Conduction in individual axons of Xenopus has been measured optically in response to short trains of stimuli, following demyelination of the sciatic nerve. In many cases the initial action potential in a burst is absent. Failure may also occur later in the train, resulting in a profound alteration of signal coding by the axon. Integration leading to delayed transmission occurred at the heminode forming the proximal border of the demyelinated zone, as well as at new nodes of Ranvier forming in remyelinating axons. This process appeared to involve a depolarizing afterpotential and seemed to be analogous to the threshold changes involved in superexcitability. Axonal coding was very sensitive to small changes in the stimulus pattern. Neither 1 mM tetraethylammonium ion, which blocks nodal and Ca2+ activated K+ channels, nor 1 mM 4-aminopyridine, which blocks fast internodal K+ channels, prevented loss of the initial spike in a burst. Similarly, neither block of Ca2+ channels by Cd2+ nor lowering of Cl- had a notable effect. Ouabain, on the other hand, had small but possibly significant effects on responses to repetitive stimuli.

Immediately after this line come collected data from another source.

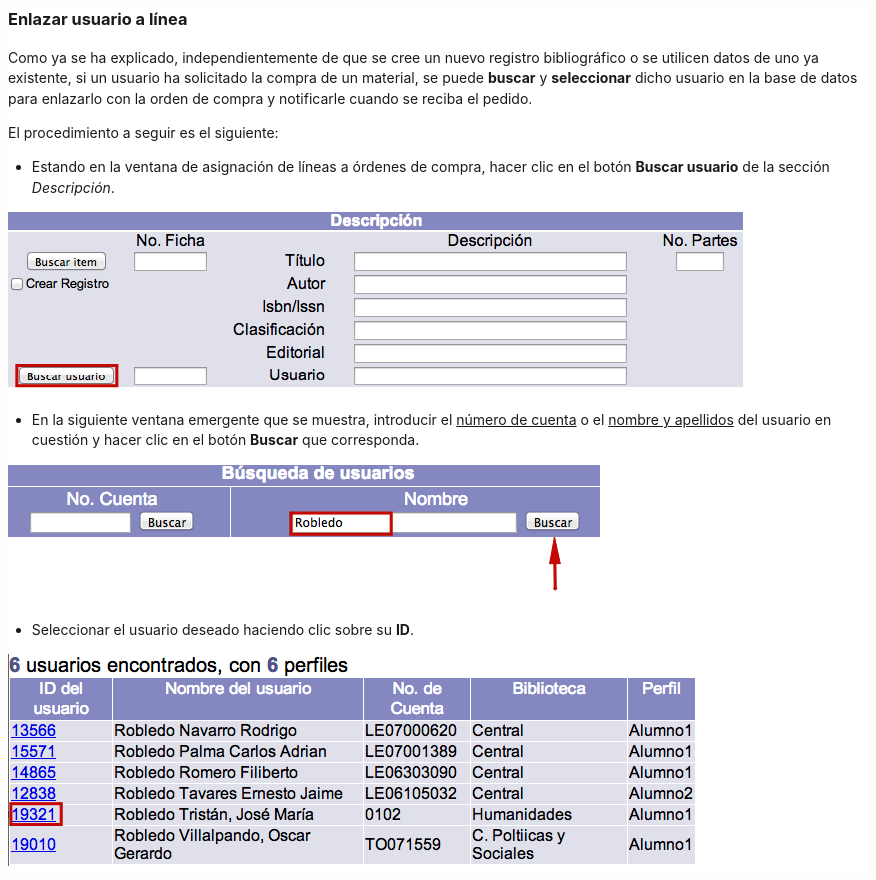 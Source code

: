 
### Enlazar usuario a línea

Como ya se ha explicado, independientemente de que se cree un nuevo
registro bibliográfico o se utilicen datos de uno ya existente, si un
usuario ha solicitado la compra de un material, se puede **buscar** y
**seleccionar** dicho usuario en la base de datos para enlazarlo con la
orden de compra y notificarle cuando se reciba el pedido.

El procedimiento a seguir es el siguiente:

-   Estando en la ventana de asignación de líneas a órdenes de compra,
    hacer clic en el botón **Buscar usuario** de la sección
    *Descripción*.

<img src="Busqueda_usuario_lineas.png" alt="Acceso a opción de búsqueda de usuario" id="accesoaopcindebsquedadeusuario" />

-   En la siguiente ventana emergente que se muestra, introducir el
    <span style="text-decoration: underline;">número de cuenta</span> o
    el <span style="text-decoration: underline;">nombre y
    apellidos</span> del usuario en cuestión y hacer clic en el botón
    **Buscar** que corresponda.

<img src="Busqueda_usuario_lineas2.png" alt="Introducción de datos para búsqueda de usuario" id="introduccindedatosparabsquedadeusuario" />

-   Seleccionar el usuario deseado haciendo clic sobre su **ID**.

<img src="Busqueda_usuario_lineas3.png" alt="Selección de usuario para enlazarlo a línea de orden" id="seleccindeusuarioparaenlazarloalneadeorden" />
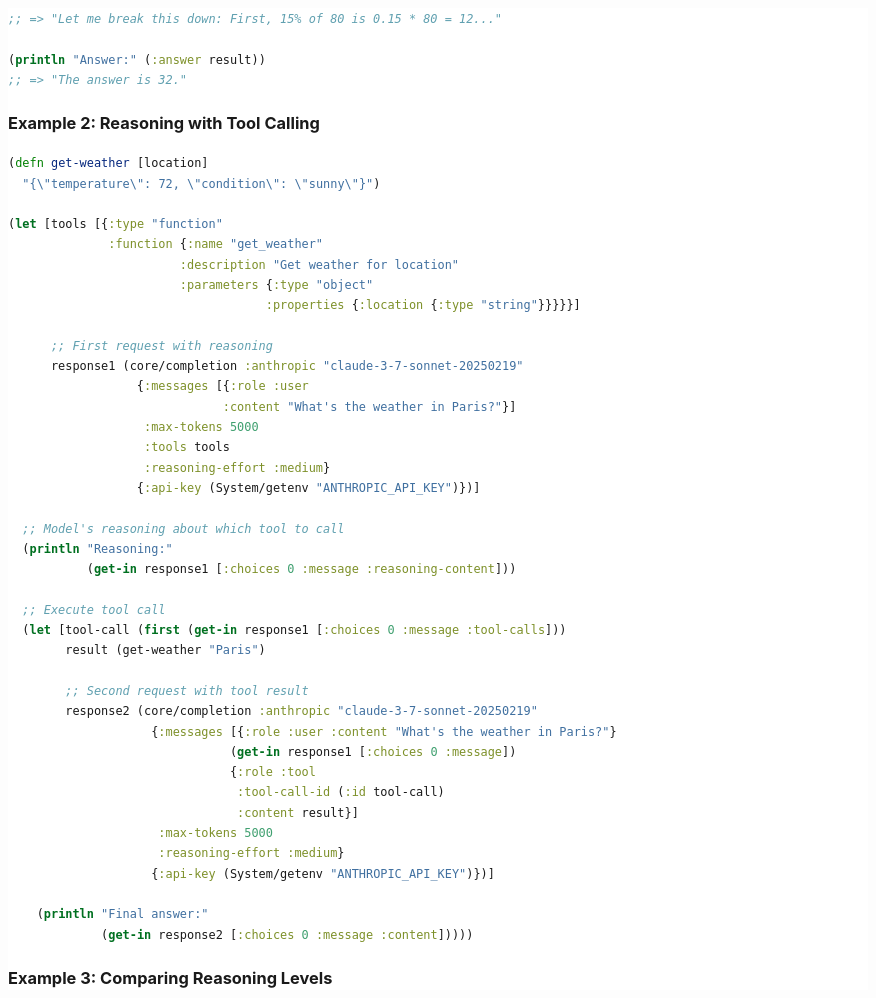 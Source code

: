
 ```clojure
;; => "Let me break this down: First, 15% of 80 is 0.15 * 80 = 12..."

(println "Answer:" (:answer result))
;; => "The answer is 32."
```

### Example 2: Reasoning with Tool Calling

```clojure
(defn get-weather [location]
  "{\"temperature\": 72, \"condition\": \"sunny\"}")

(let [tools [{:type "function"
              :function {:name "get_weather"
                        :description "Get weather for location"
                        :parameters {:type "object"
                                    :properties {:location {:type "string"}}}}}]
      
      ;; First request with reasoning
      response1 (core/completion :anthropic "claude-3-7-sonnet-20250219"
                  {:messages [{:role :user 
                              :content "What's the weather in Paris?"}]
                   :max-tokens 5000
                   :tools tools
                   :reasoning-effort :medium}
                  {:api-key (System/getenv "ANTHROPIC_API_KEY")})]
  
  ;; Model's reasoning about which tool to call
  (println "Reasoning:" 
           (get-in response1 [:choices 0 :message :reasoning-content]))
  
  ;; Execute tool call
  (let [tool-call (first (get-in response1 [:choices 0 :message :tool-calls]))
        result (get-weather "Paris")
        
        ;; Second request with tool result
        response2 (core/completion :anthropic "claude-3-7-sonnet-20250219"
                    {:messages [{:role :user :content "What's the weather in Paris?"}
                               (get-in response1 [:choices 0 :message])
                               {:role :tool
                                :tool-call-id (:id tool-call)
                                :content result}]
                     :max-tokens 5000
                     :reasoning-effort :medium}
                    {:api-key (System/getenv "ANTHROPIC_API_KEY")})]
    
    (println "Final answer:" 
             (get-in response2 [:choices 0 :message :content]))))
```

### Example 3: Comparing Reasoning Levels
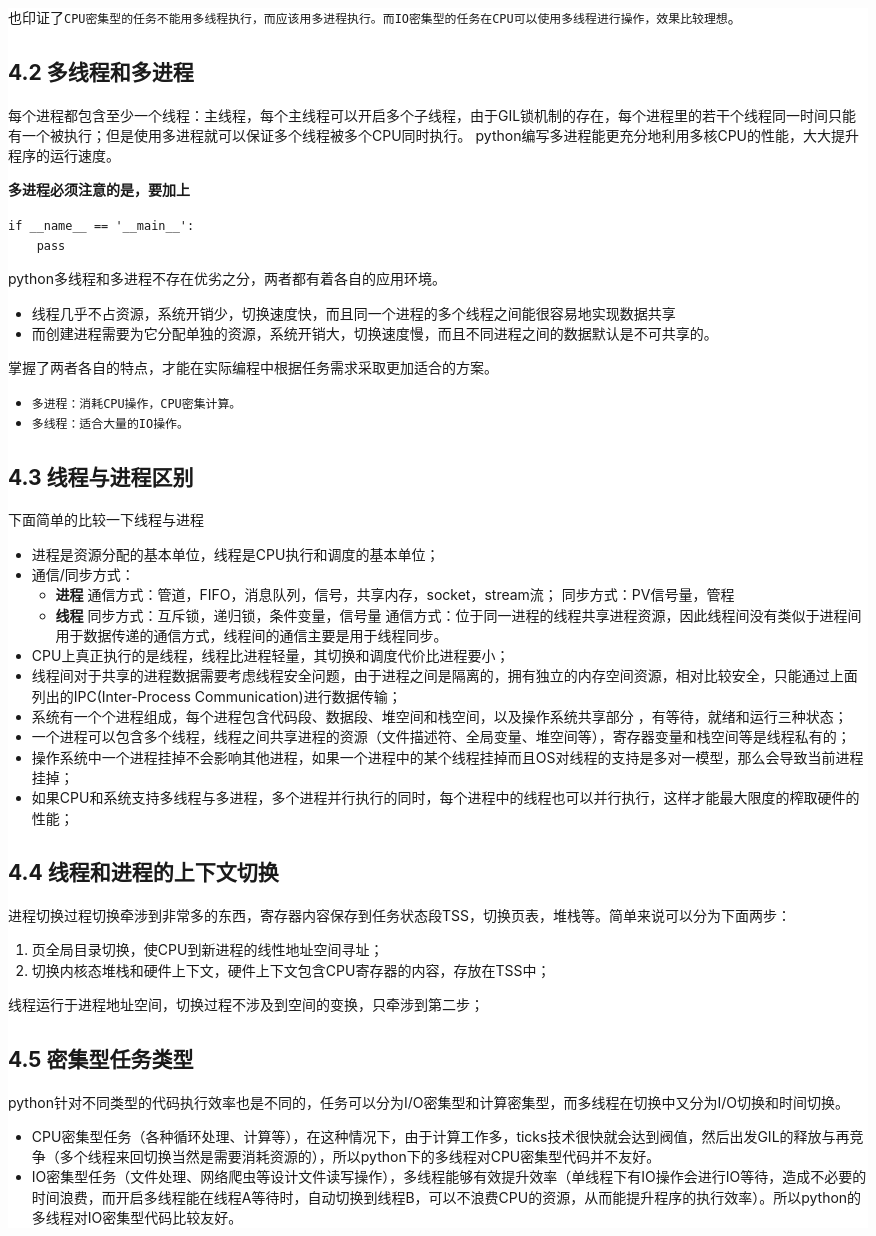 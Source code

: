 也印证了`CPU密集型的任务不能用多线程执行，而应该用多进程执行。而IO密集型的任务在CPU可以使用多线程进行操作，效果比较理想`。

## 4.2 多线程和多进程
每个进程都包含至少一个线程：主线程，每个主线程可以开启多个子线程，由于GIL锁机制的存在，每个进程里的若干个线程同一时间只能有一个被执行；但是使用多进程就可以保证多个线程被多个CPU同时执行。
python编写多进程能更充分地利用多核CPU的性能，大大提升程序的运行速度。

**多进程必须注意的是，要加上**
```
if __name__ == '__main__':
	pass
```

python多线程和多进程不存在优劣之分，两者都有着各自的应用环境。
- 线程几乎不占资源，系统开销少，切换速度快，而且同一个进程的多个线程之间能很容易地实现数据共享
- 而创建进程需要为它分配单独的资源，系统开销大，切换速度慢，而且不同进程之间的数据默认是不可共享的。

掌握了两者各自的特点，才能在实际编程中根据任务需求采取更加适合的方案。
- `多进程：消耗CPU操作，CPU密集计算。`
- `多线程：适合大量的IO操作。`

## 4.3 线程与进程区别
下面简单的比较一下线程与进程

- 进程是资源分配的基本单位，线程是CPU执行和调度的基本单位；
- 通信/同步方式：
   - **进程**
通信方式：管道，FIFO，消息队列，信号，共享内存，socket，stream流；
同步方式：PV信号量，管程
   - **线程**
同步方式：互斥锁，递归锁，条件变量，信号量
通信方式：位于同一进程的线程共享进程资源，因此线程间没有类似于进程间用于数据传递的通信方式，线程间的通信主要是用于线程同步。
- CPU上真正执行的是线程，线程比进程轻量，其切换和调度代价比进程要小；
- 线程间对于共享的进程数据需要考虑线程安全问题，由于进程之间是隔离的，拥有独立的内存空间资源，相对比较安全，只能通过上面列出的IPC(Inter-Process Communication)进行数据传输；
- 系统有一个个进程组成，每个进程包含代码段、数据段、堆空间和栈空间，以及操作系统共享部分 ，有等待，就绪和运行三种状态；
- 一个进程可以包含多个线程，线程之间共享进程的资源（文件描述符、全局变量、堆空间等），寄存器变量和栈空间等是线程私有的；
- 操作系统中一个进程挂掉不会影响其他进程，如果一个进程中的某个线程挂掉而且OS对线程的支持是多对一模型，那么会导致当前进程挂掉；
- 如果CPU和系统支持多线程与多进程，多个进程并行执行的同时，每个进程中的线程也可以并行执行，这样才能最大限度的榨取硬件的性能；

## 4.4 线程和进程的上下文切换
进程切换过程切换牵涉到非常多的东西，寄存器内容保存到任务状态段TSS，切换页表，堆栈等。简单来说可以分为下面两步：

1. 页全局目录切换，使CPU到新进程的线性地址空间寻址；
2. 切换内核态堆栈和硬件上下文，硬件上下文包含CPU寄存器的内容，存放在TSS中；

线程运行于进程地址空间，切换过程不涉及到空间的变换，只牵涉到第二步；

## 4.5 密集型任务类型
python针对不同类型的代码执行效率也是不同的，任务可以分为I/O密集型和计算密集型，而多线程在切换中又分为I/O切换和时间切换。
- CPU密集型任务（各种循环处理、计算等），在这种情况下，由于计算工作多，ticks技术很快就会达到阀值，然后出发GIL的释放与再竞争（多个线程来回切换当然是需要消耗资源的），所以python下的多线程对CPU密集型代码并不友好。
- IO密集型任务（文件处理、网络爬虫等设计文件读写操作），多线程能够有效提升效率（单线程下有IO操作会进行IO等待，造成不必要的时间浪费，而开启多线程能在线程A等待时，自动切换到线程B，可以不浪费CPU的资源，从而能提升程序的执行效率）。所以python的多线程对IO密集型代码比较友好。
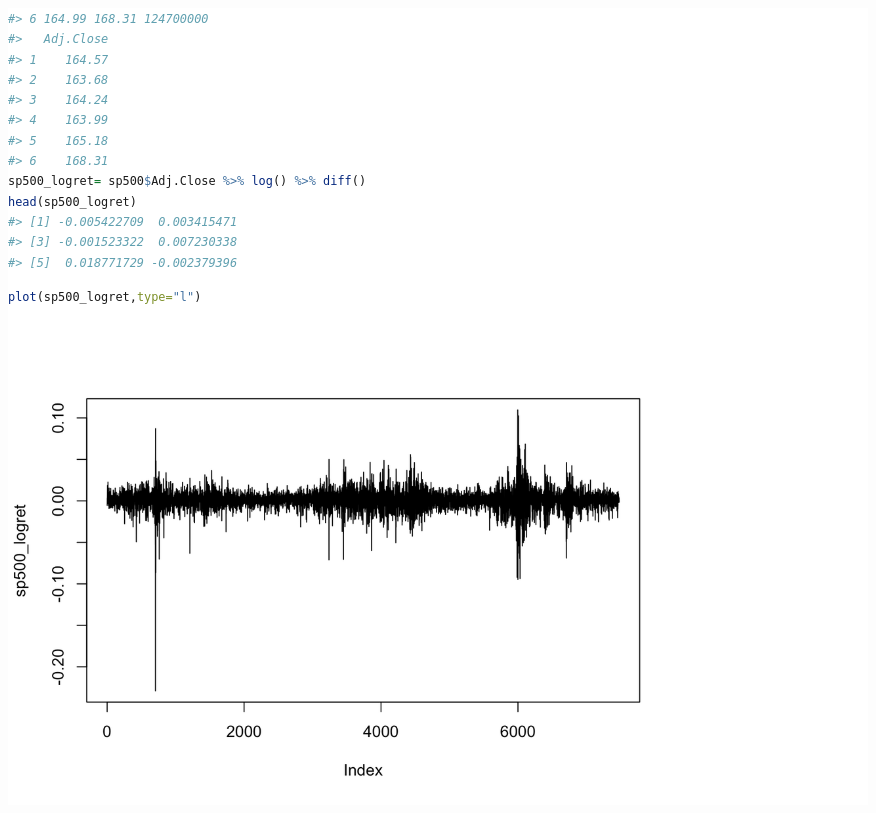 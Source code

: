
 ```r
#> 6 164.99 168.31 124700000
#>   Adj.Close
#> 1    164.57
#> 2    163.68
#> 3    164.24
#> 4    163.99
#> 5    165.18
#> 6    168.31
sp500_logret= sp500$Adj.Close %>% log() %>% diff()
head(sp500_logret)
#> [1] -0.005422709  0.003415471
#> [3] -0.001523322  0.007230338
#> [5]  0.018771729 -0.002379396
```


```r
plot(sp500_logret,type="l")
```

<img src="01-intro_files/figure-html/unnamed-chunk-35-1.png" width="672" />

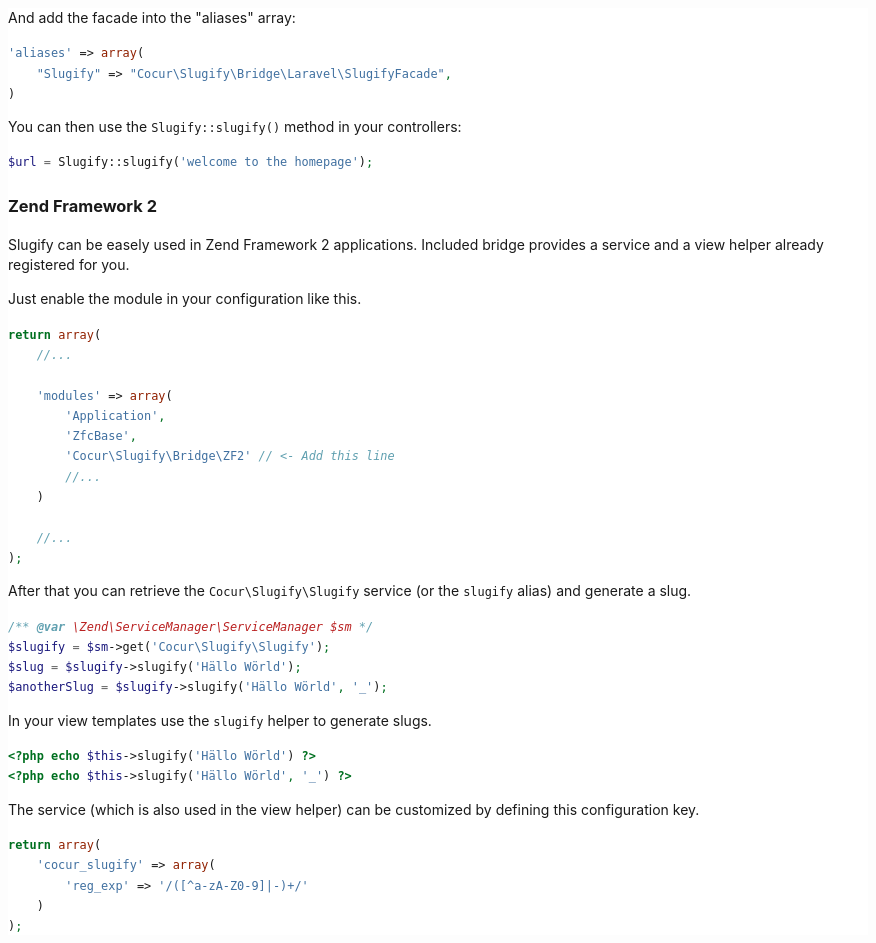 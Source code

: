 And add the facade into the "aliases" array:

```php
'aliases' => array(
    "Slugify" => "Cocur\Slugify\Bridge\Laravel\SlugifyFacade",
)
```

You can then use the `Slugify::slugify()` method in your controllers:

```php
$url = Slugify::slugify('welcome to the homepage');
```

### Zend Framework 2

Slugify can be easely used in Zend Framework 2 applications. Included bridge provides a service and a view helper
already registered for you.

Just enable the module in your configuration like this.

```php
return array(
    //...

    'modules' => array(
        'Application',
        'ZfcBase',
        'Cocur\Slugify\Bridge\ZF2' // <- Add this line
        //...
    )

    //...
);
```

After that you can retrieve the `Cocur\Slugify\Slugify` service (or the `slugify` alias) and generate a slug.

```php
/** @var \Zend\ServiceManager\ServiceManager $sm */
$slugify = $sm->get('Cocur\Slugify\Slugify');
$slug = $slugify->slugify('Hällo Wörld');
$anotherSlug = $slugify->slugify('Hällo Wörld', '_');
```

In your view templates use the `slugify` helper to generate slugs.

```php
<?php echo $this->slugify('Hällo Wörld') ?>
<?php echo $this->slugify('Hällo Wörld', '_') ?>
```

The service (which is also used in the view helper) can be customized by defining this configuration key.

```php
return array(
    'cocur_slugify' => array(
        'reg_exp' => '/([^a-zA-Z0-9]|-)+/'
    )
);
```
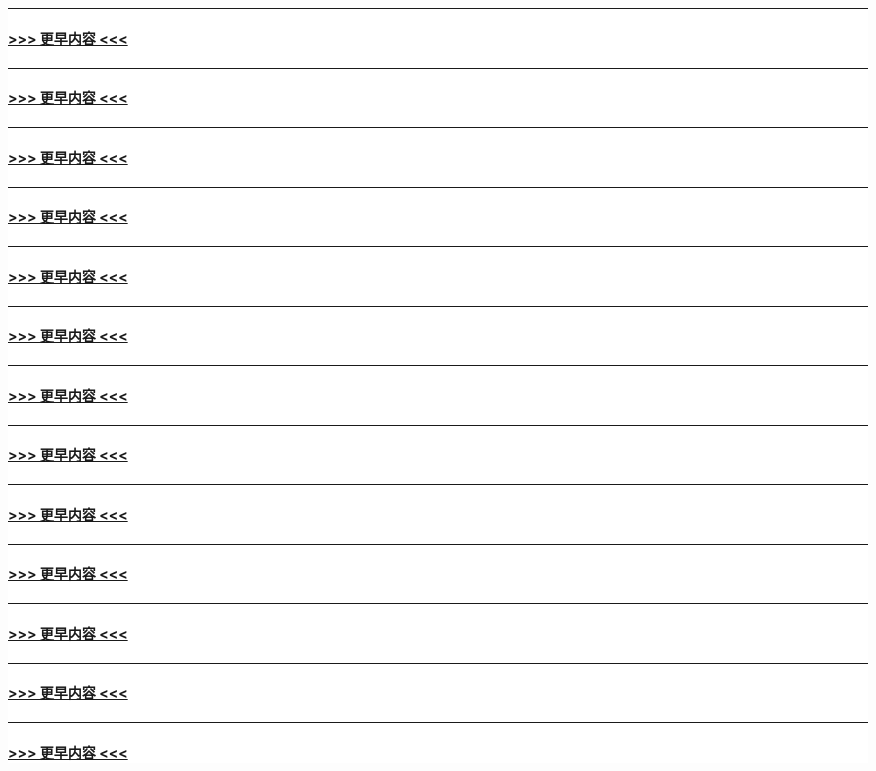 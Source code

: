 ----
#### [ >>> 更早内容 <<< ](../indexes/link2.md-earlier.md?t=12091722)

----
#### [ >>> 更早内容 <<< ](../indexes/link2.md-earlier.md?t=12091733)

----
#### [ >>> 更早内容 <<< ](../indexes/link2.md-earlier.md?t=12091744)

----
#### [ >>> 更早内容 <<< ](../indexes/link2.md-earlier.md?t=12091755)

----
#### [ >>> 更早内容 <<< ](../indexes/link2.md-earlier.md?t=12091801)

----
#### [ >>> 更早内容 <<< ](../indexes/link2.md-earlier.md?t=12091811)

----
#### [ >>> 更早内容 <<< ](../indexes/link2.md-earlier.md?t=12091822)

----
#### [ >>> 更早内容 <<< ](../indexes/link2.md-earlier.md?t=12091833)

----
#### [ >>> 更早内容 <<< ](../indexes/link2.md-earlier.md?t=12091844)

----
#### [ >>> 更早内容 <<< ](../indexes/link2.md-earlier.md?t=12091855)

----
#### [ >>> 更早内容 <<< ](../indexes/link2.md-earlier.md?t=12091901)

----
#### [ >>> 更早内容 <<< ](../indexes/link2.md-earlier.md?t=12091911)

----
#### [ >>> 更早内容 <<< ](../indexes/link2.md-earlier.md?t=12091922)
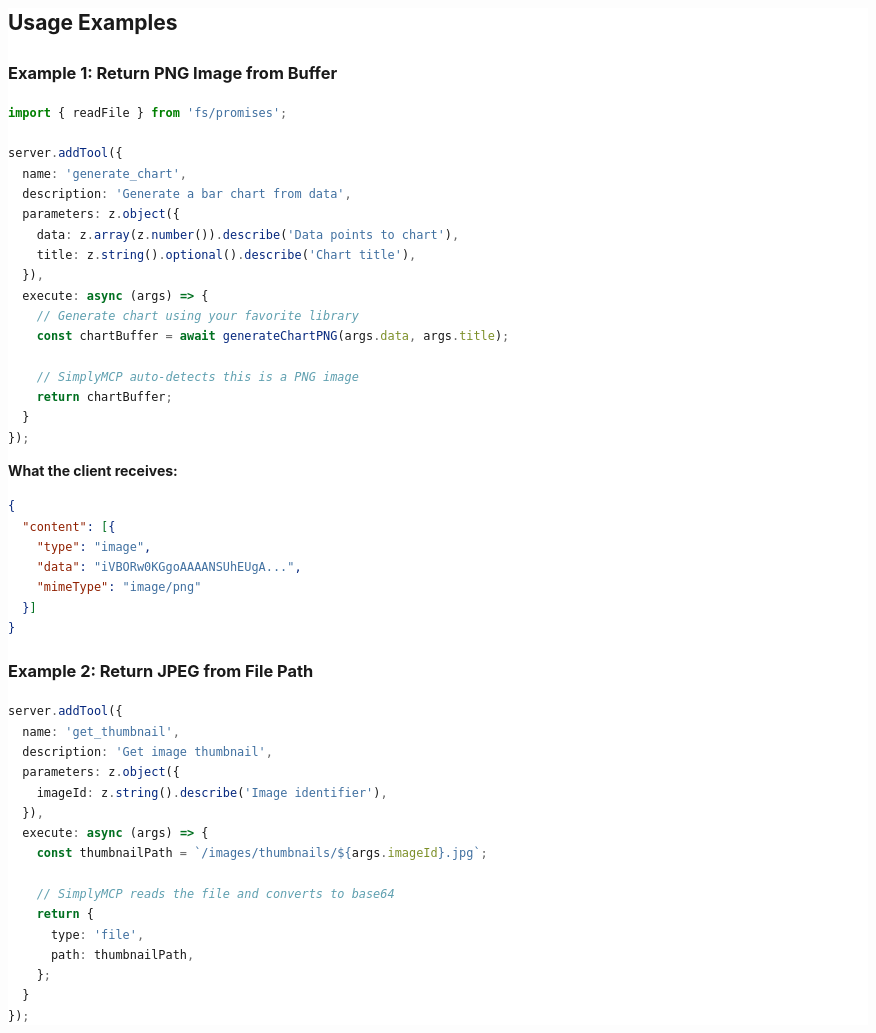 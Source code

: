 ## Usage Examples

### Example 1: Return PNG Image from Buffer

```typescript
import { readFile } from 'fs/promises';

server.addTool({
  name: 'generate_chart',
  description: 'Generate a bar chart from data',
  parameters: z.object({
    data: z.array(z.number()).describe('Data points to chart'),
    title: z.string().optional().describe('Chart title'),
  }),
  execute: async (args) => {
    // Generate chart using your favorite library
    const chartBuffer = await generateChartPNG(args.data, args.title);

    // SimplyMCP auto-detects this is a PNG image
    return chartBuffer;
  }
});
```

**What the client receives:**
```json
{
  "content": [{
    "type": "image",
    "data": "iVBORw0KGgoAAAANSUhEUgA...",
    "mimeType": "image/png"
  }]
}
```

### Example 2: Return JPEG from File Path

```typescript
server.addTool({
  name: 'get_thumbnail',
  description: 'Get image thumbnail',
  parameters: z.object({
    imageId: z.string().describe('Image identifier'),
  }),
  execute: async (args) => {
    const thumbnailPath = `/images/thumbnails/${args.imageId}.jpg`;

    // SimplyMCP reads the file and converts to base64
    return {
      type: 'file',
      path: thumbnailPath,
    };
  }
});
```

A computational model was used to test mechanisms involving passive cable properties. Lowering the myelin resistance and the nodal leakage conductance, in accord with recent evidence from intracellular recordings, reproduced many of the results and was accurate with respect to stimulus frequency, temperature and sensitivity to average potential. The coding of action potentials observed here may have clinical consequences in demyelinating diseases such as multiple sclerosis.